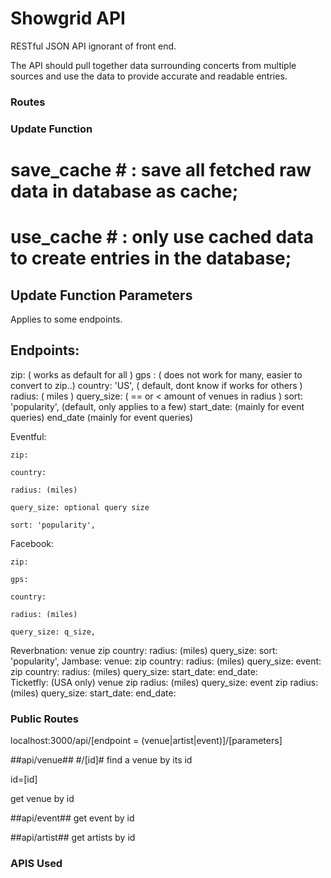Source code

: # Showgrid API #
RESTful JSON API ignorant of front end.

The API should pull together data surrounding concerts from multiple sources and use the data to provide accurate and readable entries.

### Routes ###





### Update Function ###
# save_cache # : save all fetched raw data in database as cache;
# use_cache # : only use cached data to create entries in the database;
## Update Function Parameters ##
Applies to some endpoints.
## Endpoints: ##

zip: ( works as default for all )
gps : ( does not work for many, easier to convert to zip..)
country: 'US', ( default, dont know if works for others )
radius: ( miles )
query_size: ( == or < amount of venues in radius )
sort: 'popularity', (default, only applies to a few)
start_date: (mainly for event queries)
end_date (mainly for event queries)

  Eventful:

    zip: 

    country: 

    radius: (miles)

    query_size: optional query size

    sort: 'popularity',


  Facebook:

    zip:

    gps:

    country: 

    radius: (miles)

    query_size: q_size,
    
  Reverbnation:
    venue
      zip
      country: 
      radius: (miles)
      query_size:
      sort: 'popularity',
  Jambase:
    venue:
      zip
      country: 
      radius: (miles)
      query_size: 
    event:
      zip
      country: 
      radius: (miles)
      query_size: 
      start_date:
      end_date:     
  Ticketfly: (USA only)
    venue
      zip
      radius: (miles)
      query_size: 
    event
      zip
      radius: (miles)
      query_size: 
      start_date: 
      end_date: 



### Public Routes ###
localhost:3000/api/[endpoint = (venue|artist|event)]/[parameters]

##api/venue##
#/[id]# find a venue by its id

id=[id]

get venue by id

##api/event##
get event by id

##api/artist##
get artists by id

  



### APIS Used ###
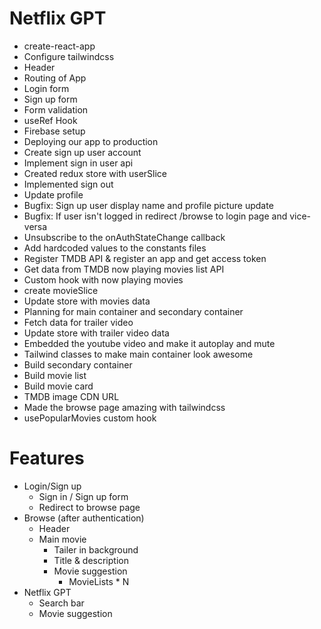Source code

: # Netflix GPT

- create-react-app
- Configure tailwindcss
- Header
- Routing of App
- Login form
- Sign up form
- Form validation
- useRef Hook
- Firebase setup
- Deploying our app to production
- Create sign up user account
- Implement sign in user api
- Created redux store with userSlice
- Implemented sign out
- Update profile
- Bugfix: Sign up user display name and profile picture update
- Bugfix: If user isn't logged in redirect /browse to login page and vice-versa
- Unsubscribe to the onAuthStateChange callback
- Add hardcoded values to the constants files
- Register TMDB API & register an app and get access token
- Get data from TMDB now playing movies list API
- Custom hook with now playing movies
- create movieSlice
- Update store with movies data
- Planning for main container and secondary container
- Fetch data for trailer video
- Update store with trailer video data
- Embedded the youtube video and make it autoplay and mute
- Tailwind classes to make main container look awesome
- Build secondary container
- Build movie list
- Build movie card
- TMDB image CDN URL
- Made the browse page amazing with tailwindcss
- usePopularMovies custom hook

# Features

- Login/Sign up
  - Sign in / Sign up form
  - Redirect to browse page
- Browse (after authentication)
  - Header
  - Main movie
    - Tailer in background
    - Title & description
    - Movie suggestion
      - MovieLists \* N
- Netflix GPT
  - Search bar
  - Movie suggestion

◆ PROBLEM DESCRIPTION ◆
Every line of the material above should be repeated exactly, except for the pictures.

◆ EXERCISE OUTPUT ◆
Source code

: # Showgrid API #
RESTful JSON API ignorant of front end.

The API should pull together data surrounding concerts from multiple sources and use the data to provide accurate and readable entries.

### Routes ###





### Update Function ###
# save_cache # : save all fetched raw data in database as cache;
# use_cache # : only use cached data to create entries in the database;
## Update Function Parameters ##
Applies to some endpoints.
## Endpoints: ##

zip: ( works as default for all )
gps : ( does not work for many, easier to convert to zip..)
country: 'US', ( default, dont know if works for others )
radius: ( miles )
query_size: ( == or < amount of venues in radius )
sort: 'popularity', (default, only applies to a few)
start_date: (mainly for event queries)
end_date (mainly for event queries)

  Eventful:

    zip: 

    country: 

    radius: (miles)

    query_size: optional query size

    sort: 'popularity',


  Facebook:

    zip:

    gps:

    country: 

    radius: (miles)

    query_size: q_size,
    
  Reverbnation:
    venue
      zip
      country: 
      radius: (miles)
      query_size:
      sort: 'popularity',
  Jambase:
    venue:
      zip
      country: 
      radius: (miles)
      query_size: 
    event:
      zip
      country: 
      radius: (miles)
      query_size: 
      start_date:
      end_date:     
  Ticketfly: (USA only)
    venue
      zip
      radius: (miles)
      query_size: 
    event
      zip
      radius: (miles)
      query_size: 
      start_date: 
      end_date: 



### Public Routes ###
localhost:3000/api/[endpoint = (venue|artist|event)]/[parameters]

##api/venue##
#/[id]# find a venue by its id

id=[id]

get venue by id

##api/event##
get event by id

##api/artist##
get artists by id

  



### APIS Used ###
Source code

: # Netflix GPT

- create-react-app
- Configure tailwindcss
- Header
- Routing of App
- Login form
- Sign up form
- Form validation
- useRef Hook
- Firebase setup
- Deploying our app to production
- Create sign up user account
- Implement sign in user api
- Created redux store with userSlice
- Implemented sign out
- Update profile
- Bugfix: Sign up user display name and profile picture update
- Bugfix: If user isn't logged in redirect /browse to login page and vice-versa
- Unsubscribe to the onAuthStateChange callback
- Add hardcoded values to the constants files
- Register TMDB API & register an app and get access token
- Get data from TMDB now playing movies list API
- Custom hook with now playing movies
- create movieSlice
- Update store with movies data
- Planning for main container and secondary container
- Fetch data for trailer video
- Update store with trailer video data
- Embedded the youtube video and make it autoplay and mute
- Tailwind classes to make main container look awesome
- Build secondary container
- Build movie list
- Build movie card
- TMDB image CDN URL
- Made the browse page amazing with tailwindcss
- usePopularMovies custom hook

# Features

- Login/Sign up
  - Sign in / Sign up form
  - Redirect to browse page
- Browse (after authentication)
  - Header
  - Main movie
    - Tailer in background
    - Title & description
    - Movie suggestion
      - MovieLists \* N
- Netflix GPT
  - Search bar
  - Movie suggestion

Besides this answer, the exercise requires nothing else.